----- LISTED RECORDS -----
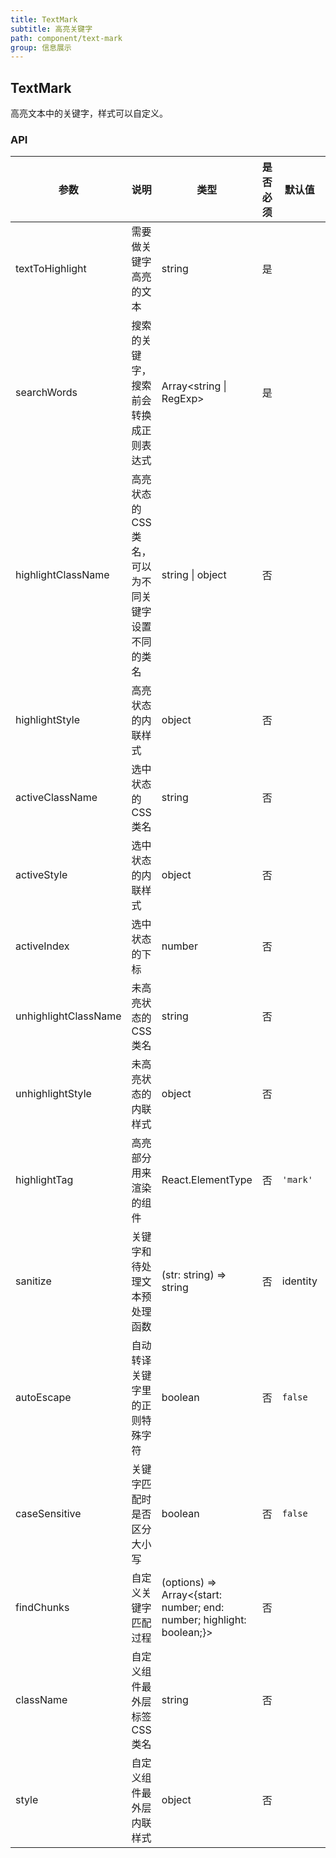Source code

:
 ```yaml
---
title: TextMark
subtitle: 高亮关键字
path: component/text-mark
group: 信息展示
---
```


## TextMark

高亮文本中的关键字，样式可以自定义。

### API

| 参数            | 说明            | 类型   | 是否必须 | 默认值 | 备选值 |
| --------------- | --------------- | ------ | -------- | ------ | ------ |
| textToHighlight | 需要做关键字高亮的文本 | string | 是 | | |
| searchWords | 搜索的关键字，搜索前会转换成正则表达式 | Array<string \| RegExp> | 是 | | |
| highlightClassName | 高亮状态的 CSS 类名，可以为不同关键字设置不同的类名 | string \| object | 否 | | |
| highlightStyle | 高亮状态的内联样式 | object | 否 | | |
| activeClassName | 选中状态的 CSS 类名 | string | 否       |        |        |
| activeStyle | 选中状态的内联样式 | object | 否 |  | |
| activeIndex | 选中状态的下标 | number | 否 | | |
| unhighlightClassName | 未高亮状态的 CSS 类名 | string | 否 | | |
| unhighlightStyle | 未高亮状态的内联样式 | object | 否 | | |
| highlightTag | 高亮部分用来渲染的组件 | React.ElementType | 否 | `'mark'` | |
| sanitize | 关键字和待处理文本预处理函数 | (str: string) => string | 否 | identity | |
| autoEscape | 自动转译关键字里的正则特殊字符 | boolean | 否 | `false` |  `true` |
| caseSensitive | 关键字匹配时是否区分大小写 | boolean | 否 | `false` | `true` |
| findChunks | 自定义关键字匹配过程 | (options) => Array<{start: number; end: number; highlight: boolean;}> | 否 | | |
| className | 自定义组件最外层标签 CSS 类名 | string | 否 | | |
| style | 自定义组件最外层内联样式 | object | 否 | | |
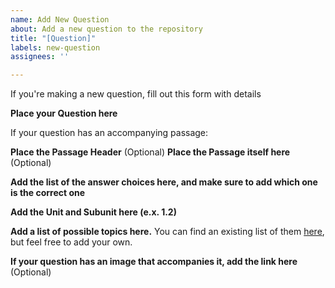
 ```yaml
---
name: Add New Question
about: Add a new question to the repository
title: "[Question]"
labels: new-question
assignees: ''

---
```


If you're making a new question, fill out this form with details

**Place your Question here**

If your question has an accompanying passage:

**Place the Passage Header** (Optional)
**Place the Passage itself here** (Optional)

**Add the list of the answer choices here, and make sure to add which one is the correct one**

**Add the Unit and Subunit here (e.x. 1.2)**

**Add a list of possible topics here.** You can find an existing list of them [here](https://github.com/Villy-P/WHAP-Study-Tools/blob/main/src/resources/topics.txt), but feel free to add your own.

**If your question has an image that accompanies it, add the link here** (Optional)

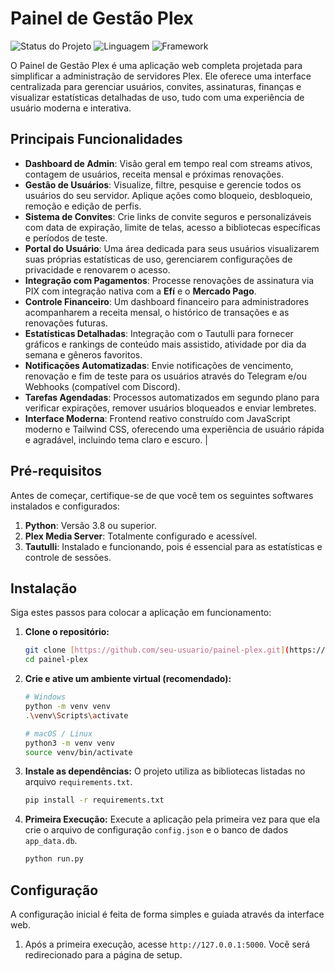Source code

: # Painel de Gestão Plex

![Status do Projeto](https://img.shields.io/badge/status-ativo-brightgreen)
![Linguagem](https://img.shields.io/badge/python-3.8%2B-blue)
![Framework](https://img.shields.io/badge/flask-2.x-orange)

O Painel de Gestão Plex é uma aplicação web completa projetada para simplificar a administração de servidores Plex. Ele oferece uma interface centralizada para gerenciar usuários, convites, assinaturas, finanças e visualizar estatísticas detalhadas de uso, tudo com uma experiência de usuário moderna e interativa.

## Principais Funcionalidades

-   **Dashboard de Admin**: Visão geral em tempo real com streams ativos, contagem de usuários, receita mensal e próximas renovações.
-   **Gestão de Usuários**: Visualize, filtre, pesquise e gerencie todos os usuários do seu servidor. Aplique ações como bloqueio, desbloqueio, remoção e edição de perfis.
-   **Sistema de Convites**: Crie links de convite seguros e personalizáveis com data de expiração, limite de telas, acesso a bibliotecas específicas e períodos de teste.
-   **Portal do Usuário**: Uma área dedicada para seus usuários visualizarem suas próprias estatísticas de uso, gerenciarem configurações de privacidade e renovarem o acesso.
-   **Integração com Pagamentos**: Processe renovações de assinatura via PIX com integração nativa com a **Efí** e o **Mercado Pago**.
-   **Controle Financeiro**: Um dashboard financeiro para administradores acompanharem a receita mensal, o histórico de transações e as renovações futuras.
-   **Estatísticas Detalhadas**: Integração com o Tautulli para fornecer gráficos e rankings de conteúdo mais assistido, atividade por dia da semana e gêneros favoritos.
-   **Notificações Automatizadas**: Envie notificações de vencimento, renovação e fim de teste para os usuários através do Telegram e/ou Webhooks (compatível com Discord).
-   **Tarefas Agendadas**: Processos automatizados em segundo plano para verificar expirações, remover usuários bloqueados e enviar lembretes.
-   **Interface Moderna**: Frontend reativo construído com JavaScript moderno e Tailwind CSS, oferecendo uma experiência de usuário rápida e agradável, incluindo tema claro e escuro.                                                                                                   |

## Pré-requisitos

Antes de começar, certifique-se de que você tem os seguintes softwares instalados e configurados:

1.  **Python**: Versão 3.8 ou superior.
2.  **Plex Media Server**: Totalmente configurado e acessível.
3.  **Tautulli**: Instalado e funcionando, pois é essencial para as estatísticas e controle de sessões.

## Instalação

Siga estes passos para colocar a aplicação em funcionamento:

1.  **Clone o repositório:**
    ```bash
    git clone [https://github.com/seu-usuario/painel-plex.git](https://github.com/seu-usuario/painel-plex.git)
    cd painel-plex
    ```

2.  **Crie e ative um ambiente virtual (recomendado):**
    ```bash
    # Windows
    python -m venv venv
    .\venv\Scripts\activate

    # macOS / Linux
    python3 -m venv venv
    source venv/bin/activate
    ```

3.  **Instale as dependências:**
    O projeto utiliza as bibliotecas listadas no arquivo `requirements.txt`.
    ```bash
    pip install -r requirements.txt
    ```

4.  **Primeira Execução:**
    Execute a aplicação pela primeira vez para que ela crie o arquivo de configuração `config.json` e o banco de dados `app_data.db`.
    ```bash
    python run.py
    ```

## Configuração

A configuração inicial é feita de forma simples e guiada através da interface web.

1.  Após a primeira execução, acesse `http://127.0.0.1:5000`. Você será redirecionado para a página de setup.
-----
**ASSIGNMENT**
Output every record above exactly, leaving out the pictures.

**ANSWER TO THIS TASK**
Source code

:
 ```yaml
---
title: TextMark
subtitle: 高亮关键字
path: component/text-mark
group: 信息展示
---
```


## TextMark

高亮文本中的关键字，样式可以自定义。

### API

| 参数            | 说明            | 类型   | 是否必须 | 默认值 | 备选值 |
| --------------- | --------------- | ------ | -------- | ------ | ------ |
| textToHighlight | 需要做关键字高亮的文本 | string | 是 | | |
| searchWords | 搜索的关键字，搜索前会转换成正则表达式 | Array<string \| RegExp> | 是 | | |
| highlightClassName | 高亮状态的 CSS 类名，可以为不同关键字设置不同的类名 | string \| object | 否 | | |
| highlightStyle | 高亮状态的内联样式 | object | 否 | | |
| activeClassName | 选中状态的 CSS 类名 | string | 否       |        |        |
| activeStyle | 选中状态的内联样式 | object | 否 |  | |
| activeIndex | 选中状态的下标 | number | 否 | | |
| unhighlightClassName | 未高亮状态的 CSS 类名 | string | 否 | | |
| unhighlightStyle | 未高亮状态的内联样式 | object | 否 | | |
| highlightTag | 高亮部分用来渲染的组件 | React.ElementType | 否 | `'mark'` | |
| sanitize | 关键字和待处理文本预处理函数 | (str: string) => string | 否 | identity | |
| autoEscape | 自动转译关键字里的正则特殊字符 | boolean | 否 | `false` |  `true` |
| caseSensitive | 关键字匹配时是否区分大小写 | boolean | 否 | `false` | `true` |
| findChunks | 自定义关键字匹配过程 | (options) => Array<{start: number; end: number; highlight: boolean;}> | 否 | | |
| className | 自定义组件最外层标签 CSS 类名 | string | 否 | | |
| style | 自定义组件最外层内联样式 | object | 否 | | |
 ```yaml
---
name: Add New Question
about: Add a new question to the repository
title: "[Question]"
labels: new-question
assignees: ''

---
```


If you're making a new question, fill out this form with details

**Place your Question here**

If your question has an accompanying passage:

**Place the Passage Header** (Optional)
**Place the Passage itself here** (Optional)

**Add the list of the answer choices here, and make sure to add which one is the correct one**

**Add the Unit and Subunit here (e.x. 1.2)**

**Add a list of possible topics here.** You can find an existing list of them [here](https://github.com/Villy-P/WHAP-Study-Tools/blob/main/src/resources/topics.txt), but feel free to add your own.

**If your question has an image that accompanies it, add the link here** (Optional)

Source code

: # Painel de Gestão Plex

![Status do Projeto](https://img.shields.io/badge/status-ativo-brightgreen)
![Linguagem](https://img.shields.io/badge/python-3.8%2B-blue)
![Framework](https://img.shields.io/badge/flask-2.x-orange)

O Painel de Gestão Plex é uma aplicação web completa projetada para simplificar a administração de servidores Plex. Ele oferece uma interface centralizada para gerenciar usuários, convites, assinaturas, finanças e visualizar estatísticas detalhadas de uso, tudo com uma experiência de usuário moderna e interativa.

## Principais Funcionalidades

-   **Dashboard de Admin**: Visão geral em tempo real com streams ativos, contagem de usuários, receita mensal e próximas renovações.
-   **Gestão de Usuários**: Visualize, filtre, pesquise e gerencie todos os usuários do seu servidor. Aplique ações como bloqueio, desbloqueio, remoção e edição de perfis.
-   **Sistema de Convites**: Crie links de convite seguros e personalizáveis com data de expiração, limite de telas, acesso a bibliotecas específicas e períodos de teste.
-   **Portal do Usuário**: Uma área dedicada para seus usuários visualizarem suas próprias estatísticas de uso, gerenciarem configurações de privacidade e renovarem o acesso.
-   **Integração com Pagamentos**: Processe renovações de assinatura via PIX com integração nativa com a **Efí** e o **Mercado Pago**.
-   **Controle Financeiro**: Um dashboard financeiro para administradores acompanharem a receita mensal, o histórico de transações e as renovações futuras.
-   **Estatísticas Detalhadas**: Integração com o Tautulli para fornecer gráficos e rankings de conteúdo mais assistido, atividade por dia da semana e gêneros favoritos.
-   **Notificações Automatizadas**: Envie notificações de vencimento, renovação e fim de teste para os usuários através do Telegram e/ou Webhooks (compatível com Discord).
-   **Tarefas Agendadas**: Processos automatizados em segundo plano para verificar expirações, remover usuários bloqueados e enviar lembretes.
-   **Interface Moderna**: Frontend reativo construído com JavaScript moderno e Tailwind CSS, oferecendo uma experiência de usuário rápida e agradável, incluindo tema claro e escuro.                                                                                                   |

## Pré-requisitos

Antes de começar, certifique-se de que você tem os seguintes softwares instalados e configurados:

1.  **Python**: Versão 3.8 ou superior.
2.  **Plex Media Server**: Totalmente configurado e acessível.
3.  **Tautulli**: Instalado e funcionando, pois é essencial para as estatísticas e controle de sessões.

## Instalação

Siga estes passos para colocar a aplicação em funcionamento:

1.  **Clone o repositório:**
    ```bash
    git clone [https://github.com/seu-usuario/painel-plex.git](https://github.com/seu-usuario/painel-plex.git)
    cd painel-plex
    ```

2.  **Crie e ative um ambiente virtual (recomendado):**
    ```bash
    # Windows
    python -m venv venv
    .\venv\Scripts\activate

    # macOS / Linux
    python3 -m venv venv
    source venv/bin/activate
    ```

3.  **Instale as dependências:**
    O projeto utiliza as bibliotecas listadas no arquivo `requirements.txt`.
    ```bash
    pip install -r requirements.txt
    ```

4.  **Primeira Execução:**
    Execute a aplicação pela primeira vez para que ela crie o arquivo de configuração `config.json` e o banco de dados `app_data.db`.
    ```bash
    python run.py
    ```

## Configuração

A configuração inicial é feita de forma simples e guiada através da interface web.

1.  Após a primeira execução, acesse `http://127.0.0.1:5000`. Você será redirecionado para a página de setup.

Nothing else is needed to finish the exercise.